Troppo sale non fa bene alla salute, ma ora uno studio internazionale evidenzia che anche quantità ridotte di sodio assunte ogni giorno possono influire sulla pressione sanguigna delle persone.

A questa conclusione arriva una ricerca coordinata dal Dipartimento di Scienze biomediche, metaboliche e neuroscienze dell'Università di Modena e Reggio Emilia (Unimore), frutto di tre anni di lavoro, pubblicata sulla rivista internazionale di medicina cardiovascolare "Circulation". Il progetto ha applicato una nuova metodologia statistica - la cosiddetta "one-stage meta-analysis" - allo studio dell'effetto dell'assunzione di sale, e specificatamente di sodio, sui livelli di pressione arteriosa sia nei normotesi che negli ipertesi. "Le analisi precedenti - spiega Marco Vinceti, coordinatore dello studio - pensavano che la relazione tra un fattore e un esito sanitario fosse direttamente interpretabile in un grafico con una linea retta. In natura le cose spesso non stanno così. Uno dei meriti dell'analisi che abbiamo utilizzato è la sua capacità di descrivere relazioni appunto 'non-lineari' e ben più complesse".

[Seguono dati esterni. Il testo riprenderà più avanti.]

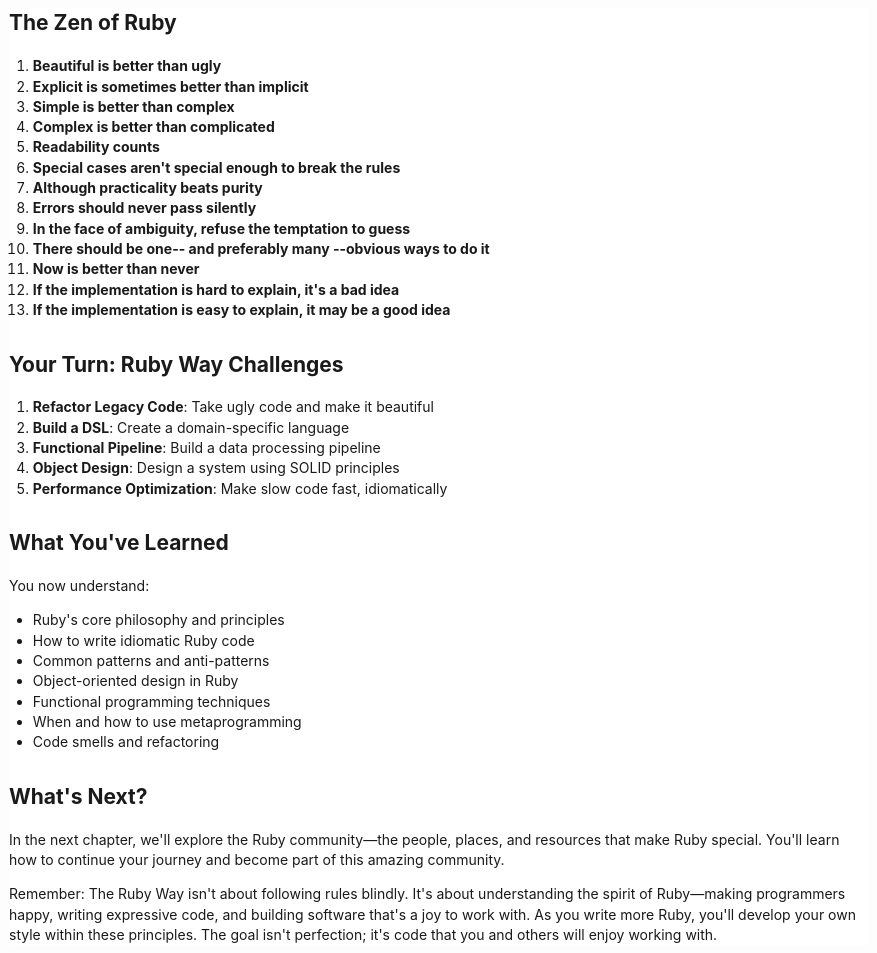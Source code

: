 ## The Zen of Ruby

1. **Beautiful is better than ugly**
2. **Explicit is sometimes better than implicit**
3. **Simple is better than complex**
4. **Complex is better than complicated**
5. **Readability counts**
6. **Special cases aren't special enough to break the rules**
7. **Although practicality beats purity**
8. **Errors should never pass silently**
9. **In the face of ambiguity, refuse the temptation to guess**
10. **There should be one-- and preferably many --obvious ways to do it**
11. **Now is better than never**
12. **If the implementation is hard to explain, it's a bad idea**
13. **If the implementation is easy to explain, it may be a good idea**

## Your Turn: Ruby Way Challenges

1. **Refactor Legacy Code**: Take ugly code and make it beautiful
2. **Build a DSL**: Create a domain-specific language
3. **Functional Pipeline**: Build a data processing pipeline
4. **Object Design**: Design a system using SOLID principles
5. **Performance Optimization**: Make slow code fast, idiomatically

## What You've Learned

You now understand:
- Ruby's core philosophy and principles
- How to write idiomatic Ruby code
- Common patterns and anti-patterns
- Object-oriented design in Ruby
- Functional programming techniques
- When and how to use metaprogramming
- Code smells and refactoring

## What's Next?

In the next chapter, we'll explore the Ruby community—the people, places, and resources that make Ruby special. You'll learn how to continue your journey and become part of this amazing community.

Remember: The Ruby Way isn't about following rules blindly. It's about understanding the spirit of Ruby—making programmers happy, writing expressive code, and building software that's a joy to work with. As you write more Ruby, you'll develop your own style within these principles. The goal isn't perfection; it's code that you and others will enjoy working with.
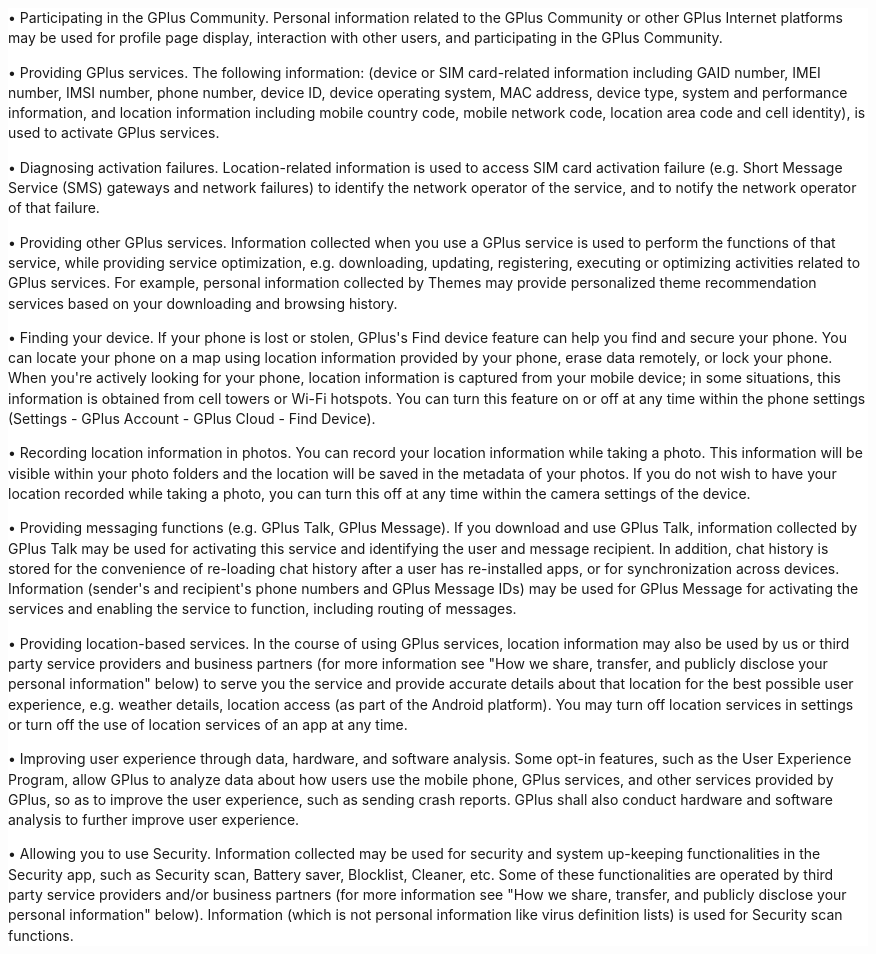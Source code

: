 • Participating in the GPlus Community. Personal information related to the GPlus Community or other GPlus Internet platforms may be used for profile page display, interaction with other users, and participating in the GPlus Community.

• Providing GPlus services. The following information: (device or SIM card-related information including GAID number, IMEI number, IMSI number, phone number, device ID, device operating system, MAC address, device type, system and performance information, and location information including mobile country code, mobile network code, location area code and cell identity), is used to activate GPlus services.

• Diagnosing activation failures. Location-related information is used to access SIM card activation failure (e.g. Short Message Service (SMS) gateways and network failures) to identify the network operator of the service, and to notify the network operator of that failure.

• Providing other GPlus services. Information collected when you use a GPlus service is used to perform the functions of that service, while providing service optimization, e.g. downloading, updating, registering, executing or optimizing activities related to GPlus services. For example, personal information collected by Themes may provide personalized theme recommendation services based on your downloading and browsing history.

• Finding your device. If your phone is lost or stolen, GPlus's Find device feature can help you find and secure your phone. You can locate your phone on a map using location information provided by your phone, erase data remotely, or lock your phone. When you're actively looking for your phone, location information is captured from your mobile device; in some situations, this information is obtained from cell towers or Wi-Fi hotspots. You can turn this feature on or off at any time within the phone settings (Settings - GPlus Account - GPlus Cloud - Find Device).

• Recording location information in photos. You can record your location information while taking a photo. This information will be visible within your photo folders and the location will be saved in the metadata of your photos. If you do not wish to have your location recorded while taking a photo, you can turn this off at any time within the camera settings of the device.

• Providing messaging functions (e.g. GPlus Talk, GPlus Message). If you download and use GPlus Talk, information collected by GPlus Talk may be used for activating this service and identifying the user and message recipient. In addition, chat history is stored for the convenience of re-loading chat history after a user has re-installed apps, or for synchronization across devices. Information (sender's and recipient's phone numbers and GPlus Message IDs) may be used for GPlus Message for activating the services and enabling the service to function, including routing of messages.

• Providing location-based services. In the course of using GPlus services, location information may also be used by us or third party service providers and business partners (for more information see "How we share, transfer, and publicly disclose your personal information" below) to serve you the service and provide accurate details about that location for the best possible user experience, e.g. weather details, location access (as part of the Android platform). You may turn off location services in settings or turn off the use of location services of an app at any time.

• Improving user experience through data, hardware, and software analysis. Some opt-in features, such as the User Experience Program, allow GPlus to analyze data about how users use the mobile phone, GPlus services, and other services provided by GPlus, so as to improve the user experience, such as sending crash reports. GPlus shall also conduct hardware and software analysis to further improve user experience.

• Allowing you to use Security. Information collected may be used for security and system up-keeping functionalities in the Security app, such as Security scan, Battery saver, Blocklist, Cleaner, etc. Some of these functionalities are operated by third party service providers and/or business partners (for more information see "How we share, transfer, and publicly disclose your personal information" below). Information (which is not personal information like virus definition lists) is used for Security scan functions.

In questo modo i ricercatori hanno evidenziato come un effetto "nocivo", cioè di incremento dei livelli di pressione sanguigna, si evidenzi già a livelli estremamente bassi di assunzione alimentare di sodio (a partire cioè da 1-1,5 grammi al giorno). Ciò avviene indistintamente sia nei maschi che nelle femmine, nell'età giovanile e in quella più avanzata, nei soggetti ipertesi (dove il fenomeno è più evidente) e nei normotesi, nel breve e nel lungo termine, ed indipendentemente dal trattamento con farmaci anti-ipertensivi. "Le nostre osservazioni - aggiunge Vinceti - confermano la bontà delle indicazioni fornite dalla American heart association e molto recentemente dall'Efsa e dalla corrispondente autorità statunitense, con le quali si invitava a contenere il consumo di sodio della popolazione generale entro i limiti di 1,5-2,3 grammi al giorno".

C.d.G.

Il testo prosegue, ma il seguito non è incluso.